– Не знаем, чем он у вас болеет, – пожала плечами врач «Скорой». – Пульс в норме, ЭКГ хорошая. Кризис, наверное.
– Сейчас у всех кризис, – согласилась Люба.
Сама она почти не переживала. Как не было денег, так и нет. Она их и не видела никогда. Если бы еще знала, на что откладываются и зачем копятся, было бы жалко, а так – шут с ними. Все равно непонятно, что с ними делать. Вот Иришка – та рвала и метала. Она лет десять с каждой зарплаты дочери взнос делала на какой-то страховой сертификат. Девочке всего год до восемнадцати оставался, и она бы тысячу получила – большие деньги, а теперь ни тысячи, ни десятилетних взносов. А Ирка, между прочим, одна дочку воспитывает, колотится, и за что ей такое? Вот у Любы надежная опора. Она когда заикнулась о таких взносах, муж вовремя остановил:
– Ни к чему это. Только деньги разбазаривать. За что им такие подарки? Пусть учатся, образование получают, потом сами заработают. Лучше отложим, целее будут.
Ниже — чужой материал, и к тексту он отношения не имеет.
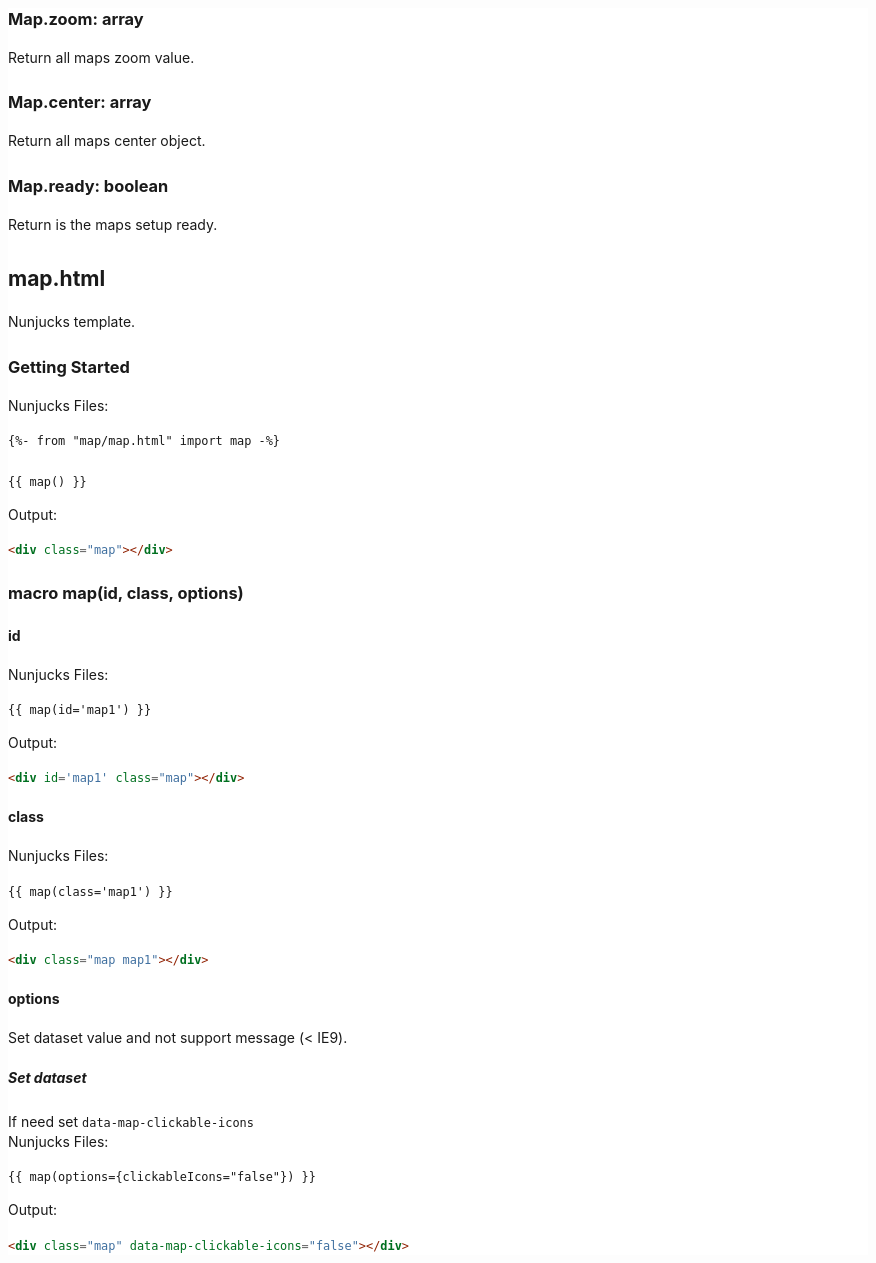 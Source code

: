 ### Map.zoom: array
Return all maps zoom value.

### Map.center: array
Return all maps center object.

### Map.ready: boolean
Return is the maps setup ready.

## map.html
Nunjucks template.

### Getting Started
Nunjucks Files:
```nunjucks
{%- from "map/map.html" import map -%}

{{ map() }}
```
Output:
```html
<div class="map"></div>
```

### macro map(id, class, options)

#### id
Nunjucks Files:
```nunjucks
{{ map(id='map1') }}
```
Output:
```html
<div id='map1' class="map"></div>
```

#### class
Nunjucks Files:
```nunjucks
{{ map(class='map1') }}
```
Output:
```html
<div class="map map1"></div>
```

#### options
Set dataset value and not support message (< IE9).

##### Set dataset
If need set `data-map-clickable-icons`<br/>
Nunjucks Files:
```nunjucks
{{ map(options={clickableIcons="false"}) }}
```
Output:
```html
<div class="map" data-map-clickable-icons="false"></div>
```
Не уцелели, конечно, зато не так обидно. Обидно Любе было, когда все вокруг помешались на «зарабатывании» в финансовых пирамидах. И Иришка для дочери деньжат раздобыла, и Наташа новой «восьмеркой» разжилась, и Танька мечтала о круизе по Латинской Америке, а Любин муж презрительно кривился и утверждал, что не будет добра с такого сомнительного предприятия.
– Как же не будет, когда человек на новой машине ездит? – удивлялась Люба.
– Повезло. – Муж пожимал плечами и отворачивался, давая понять, что тема разговора исчерпана.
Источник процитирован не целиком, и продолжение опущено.